An Overview of Teradata RDBMS (Relational Database Management System)

January 21, 2021

In this era of Big Data, companies are using data-driven approaches to improve various aspects of their businesses. These businesses data is complex, huge, and evolving. This requires an effective tool for managing it. Teradata is an open and scalable database management system, that can enable businesses to improve their outcomes using data management tools.

This system is used in various industries such as manufacturing, health care, and transport to optimize their processes. This article takes you through this system and provides an overview of various aspects such as the importance, features, and architecture of Teradata. It will also explain how Teradata works and highlights its real-life applications.

Introduction

Teradata is an open RDBMS (relational database management system) that runs on operating systems such as Windows, Unix, and Linux. Teradata supports huge data warehouse applications. Teradata database consists of broad options for deployment. This system can support various users from multiple client platforms (concurrently). The application of Teradata exists on a parallel architecture.

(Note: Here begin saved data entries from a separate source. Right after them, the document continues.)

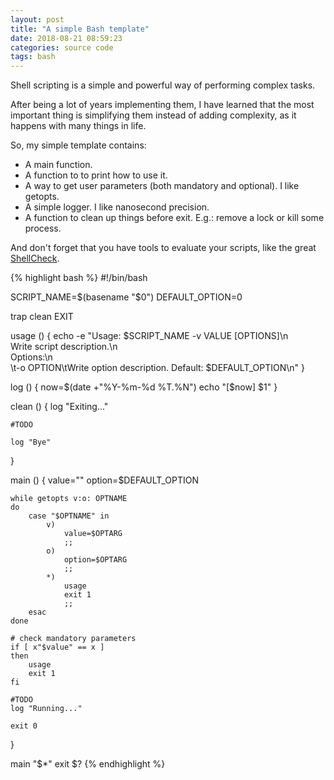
 ```yaml
---
layout: post
title: "A simple Bash template"
date: 2018-08-21 08:59:23
categories: source code
tags: bash
---
```


Shell scripting is a simple and powerful way of performing complex tasks.

After being a lot of years implementing them, I have learned that the most important thing is simplifying them instead of adding complexity, as it happens with many things in life.

So, my simple template contains:

* A main function.
* A function to to print how to use it.
* A way to get user parameters (both mandatory and optional). I like getopts.
* A simple logger. I like nanosecond precision.
* A function to clean up things before exit. E.g.: remove a lock or kill some process.

And don't forget that you have tools to evaluate your scripts, like the great [ShellCheck](https://github.com/koalaman/shellcheck).

{% highlight bash %}
#!/bin/bash

SCRIPT_NAME=$(basename "$0")
DEFAULT_OPTION=0

trap clean EXIT

usage ()
{
    echo -e "Usage: $SCRIPT_NAME -v VALUE [OPTIONS]\n\
Write script description.\n\
Options:\n\
\t-o OPTION\tWrite option description. Default: $DEFAULT_OPTION\n"
}

log ()
{
    now=$(date +"%Y-%m-%d %T.%N")
    echo "[$now] $1"
}

clean ()
{
    log "Exiting..."

    #TODO

    log "Bye"
}

main ()
{
    value=""
    option=$DEFAULT_OPTION

    while getopts v:o: OPTNAME
    do
        case "$OPTNAME" in
            v)
                value=$OPTARG
                ;;
            o)
                option=$OPTARG
                ;;
            *)
                usage
                exit 1
                ;;
        esac
    done

    # check mandatory parameters
    if [ x"$value" == x ]
    then
        usage
        exit 1
    fi

    #TODO
    log "Running..."

    exit 0
}

main "$*"
exit $?
{% endhighlight %}
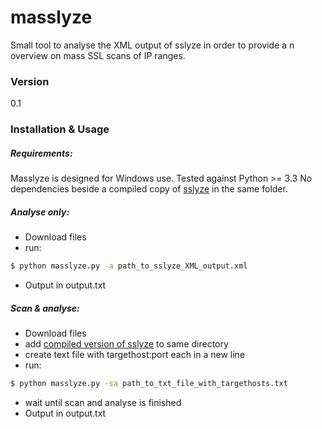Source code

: # masslyze

Small tool to analyse the XML output of sslyze in order to provide a n overview on mass SSL scans of IP ranges.

### Version
0.1

### Installation & Usage
##### Requirements:
Masslyze is designed for Windows use. Tested against Python >= 3.3 No dependencies beside a compiled copy of [sslyze](https://github.com/nabla-c0d3/sslyze) in the same folder.

##### Analyse only:
- Download files
- run:
```sh
$ python masslyze.py -a path_to_sslyze_XML_output.xml
```
- Output in output.txt
##### Scan & analyse:
- Download files
- add [compiled version of sslyze](https://github.com/nabla-c0d3/sslyze/releases) to same directory
- create text file with targethost:port each in a new line
- run:
```sh
$ python masslyze.py -sa path_to_txt_file_with_targethosts.txt
```
- wait until scan and analyse is finished
- Output in output.txt

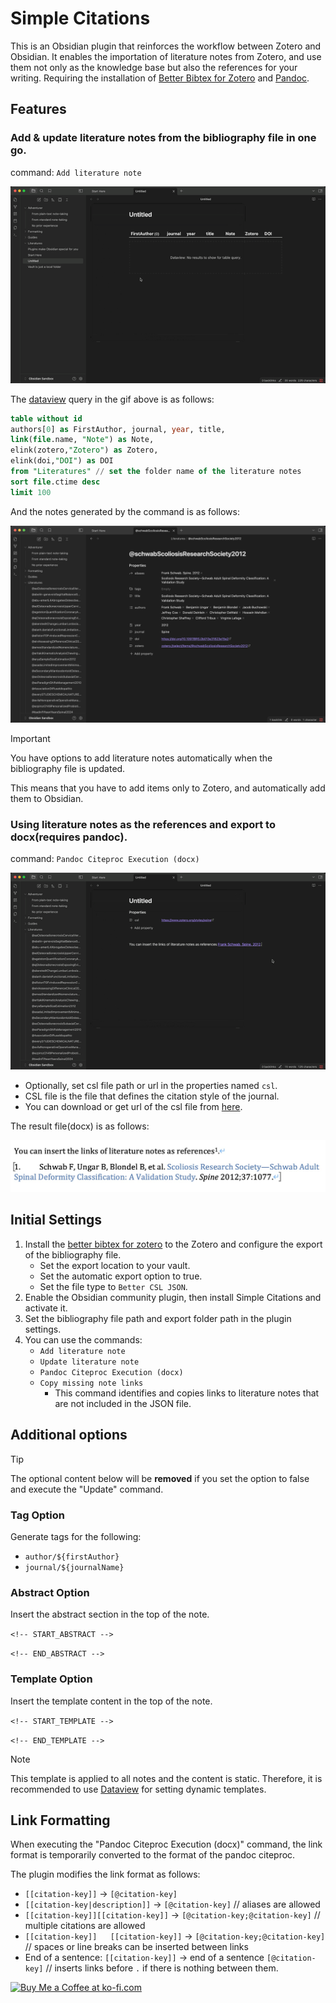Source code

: # Simple Citations

This is an Obsidian plugin that reinforces the workflow between Zotero and Obsidian. It enables the importation of literature notes from Zotero, and use them not only as the knowledge base but also the references for your writing. Requiring the installation of [Better Bibtex for Zotero](https://retorque.re/zotero-better-bibtex/) and [Pandoc](https://pandoc.org).

## Features

### Add & update literature notes from the bibliography file in one go.

command: `Add literature note`

![](./assets/画面収録%202025-03-25%2020.50.50.gif)

The [dataview](https://github.com/blacksmithgu/obsidian-dataview) query in the gif above is as follows:

```sql
table without id 
authors[0] as FirstAuthor, journal, year, title, 
link(file.name, "Note") as Note,
elink(zotero,"Zotero") as Zotero,
elink(doi,"DOI") as DOI
from "Literatures" // set the folder name of the literature notes
sort file.ctime desc
limit 100
```

And the notes generated by the command is as follows:

![](./assets/スクリーンショット%202025-03-25%2021.03.17.jpg)

> [!important]
> You have options to add literature notes automatically when the bibliography file is updated.
> 
> This means that you have to add items only to Zotero, and automatically add them to Obsidian.

### Using literature notes as the references and export to docx(requires pandoc).

command: `Pandoc Citeproc Execution (docx)`

![](./assets/画面収録%202025-03-25%2021.01.31.gif)

- Optionally, set csl file path or url in the properties named `csl`.
- CSL file is the file that defines the citation style of the journal.
- You can download or get url of the csl file from [here](https://www.zotero.org/styles).

The result file(docx) is as follows:

![](./assets/スクリーンショット%202025-03-25%2021.02.08.jpg)

## Initial Settings 

1. Install the [better bibtex for zotero](https://retorque.re/zotero-better-bibtex/) to the Zotero and configure the export of the bibliography file.
    - Set the export location to your vault.
    - Set the automatic export option to true.
    - Set the file type to `Better CSL JSON`.
2. Enable the Obsidian community plugin, then install Simple Citations and activate it.
3. Set the bibliography file path and export folder path in the plugin settings.
4. You can use the commands:
    - `Add literature note`
    - `Update literature note`
    - `Pandoc Citeproc Execution (docx)`
    - `Copy missing note links`
      - This command identifies and copies links to literature notes that are not included in the JSON file.

## Additional options

> [!tip]
> The optional content below will be **removed** if you set the option to false and execute the "Update" command.

### Tag Option

Generate tags for the following:

- `author/${firstAuthor}`
- `journal/${journalName}`

### Abstract Option

Insert the abstract section in the top of the note.

`<!-- START_ABSTRACT -->`

`<!-- END_ABSTRACT -->`

### Template Option

Insert the template content in the top of the note.

`<!-- START_TEMPLATE -->`

`<!-- END_TEMPLATE -->`

> [!note]
> This template is applied to all notes and the content is static. 
> Therefore, it is recommended to use [Dataview](https://github.com/blacksmithgu/obsidian-dataview) for setting dynamic templates.

## Link Formatting 

When executing the "Pandoc Citeproc Execution (docx)" command, the link format is temporarily converted to the format of the pandoc citeproc.

The plugin modifies the link format as follows:
- `[[citation-key]]` → `[@citation-key]`
- `[[citation-key|description]]` → `[@citation-key]` // aliases are allowed
- `[[citation-key]][[citation-key]]` → `[@citation-key;@citation-key]` // multiple citations are allowed
- `[[citation-key]]   [[citation-key]]` → `[@citation-key;@citation-key]` // spaces or line breaks can be inserted between links
- End of a sentence: `[[citation-key]]` → end of a sentence `[@citation-key]` // inserts links before `.` if there is nothing between them.

<a href='https://ko-fi.com/Q5Q31CGF07' target='_blank'><img height='36' style='border:0px;height:36px;' src='https://storage.ko-fi.com/cdn/kofi6.png?v=6' border='0' alt='Buy Me a Coffee at ko-fi.com' /></a>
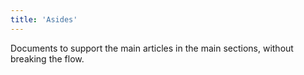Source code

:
 ```yaml
---
title: 'Asides'
---
```


Documents to support the main articles in the main sections, without breaking the flow.
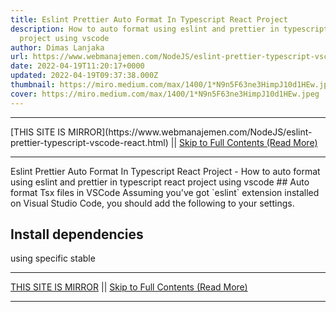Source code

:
 ```yaml
---
title: Eslint Prettier Auto Format In Typescript React Project
description: How to auto format using eslint and prettier in typescript react
  project using vscode
author: Dimas Lanjaka
url: https://www.webmanajemen.com/NodeJS/eslint-prettier-typescript-vscode-react.html
date: 2022-04-19T11:20:17+0000
updated: 2022-04-19T09:37:38.000Z
thumbnail: https://miro.medium.com/max/1400/1*N9n5F63ne3HimpJ10d1HEw.jpeg
cover: https://miro.medium.com/max/1400/1*N9n5F63ne3HimpJ10d1HEw.jpeg
---
```


<hr/> [THIS SITE IS MIRROR](https://www.webmanajemen.com/NodeJS/eslint-prettier-typescript-vscode-react.html) || <a href="https://www.webmanajemen.com/NodeJS/eslint-prettier-typescript-vscode-react.html" rel="follow" class="button" id="read-more">Skip to Full Contents (Read More)</a> <hr/> Eslint Prettier Auto Format In Typescript React Project - How to auto format using eslint and prettier in typescript react project using vscode ## Auto format Tsx files in VSCode
Assuming you've got `eslint` extension installed on Visual Studio Code, you should add the following to your settings.

## Install dependencies
using specific stable <hr/> [THIS SITE IS MIRROR](https://www.webmanajemen.com/NodeJS/eslint-prettier-typescript-vscode-react.html) || <a href="https://www.webmanajemen.com/NodeJS/eslint-prettier-typescript-vscode-react.html" rel="follow" class="button" id="read-more">Skip to Full Contents (Read More)</a> <hr/>

<script>
    if (location.host.includes('dimaslanjaka12')) {
      location.replace('https://www.webmanajemen.com/NodeJS/eslint-prettier-typescript-vscode-react.html');
    }
  </script>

It supports strategic intelligence, that provides queries, intelligence tools, and utilities for strategic decision making. For example, users can use Teradata to generate complex reports such as business trends. These reports can be used to make useful future predictions, that improve decision making in an organization. Teradata offers operational intelligence tools that enhance front-line or operational decision making.

Why you should use Teradata

  • It can support a massive volume of data (more than 50 petabytes).
  • It can be integrated with various business intelligence (BI) tools.
  • It consists of many deployment options that can be used to fetch the same data.
  • Users can perform complex analytics because it supports OLAP (online analytical processing).
  • The application consists of diverse queries that offer flexibility to users.
  • Teradata provides a suite of services (full) relating to data warehousing.

Features of Teradata

Teradata database has the following features:

  • Structured Query Language (SQL): Teradata provides an extension for SQL, that interacts with data.
  • Linear scalability: The Teradata system can be scaled up linearly to increase the number of nodes. An increased number of nodes improves overall system performance.
  • Unlimited parallelism: This feature enables huge tasks to be divided into smaller tasks. One can run these tasks in a parallel manner.
  • Automatic distribution: The disks’ distribution of data does not require manual intervention (it is automatic).
  • Mature optimizer: Teradata has an advanced optimizer that can support many joins in one query.
  • Total cost of ownership (TCO): It provides a low TCO. This is because of the easy setup, administration, and maintenance.
  • Robust Utilities: It consists of robust utilities such as Multiload, FastExport, TPT, and FastLoad. These utilities enable users to import or export data (from or to the Teradata system).
  • Connectivity: Teradata system allows connectivity with other systems such as mainframes and network-attached systems.
  • Load and unload utilities: It consists of load utilities that can carry data into the Teradata system. It also consists of unload utilities that carry data out of the system.
  • Shared nothing architecture: This database consists of a shared-nothing architecture where disks, Teradata nodes, and AMPs (Access Module Processors) are independent. This does not allow the sharing of resources, which optimizes performance in a given task.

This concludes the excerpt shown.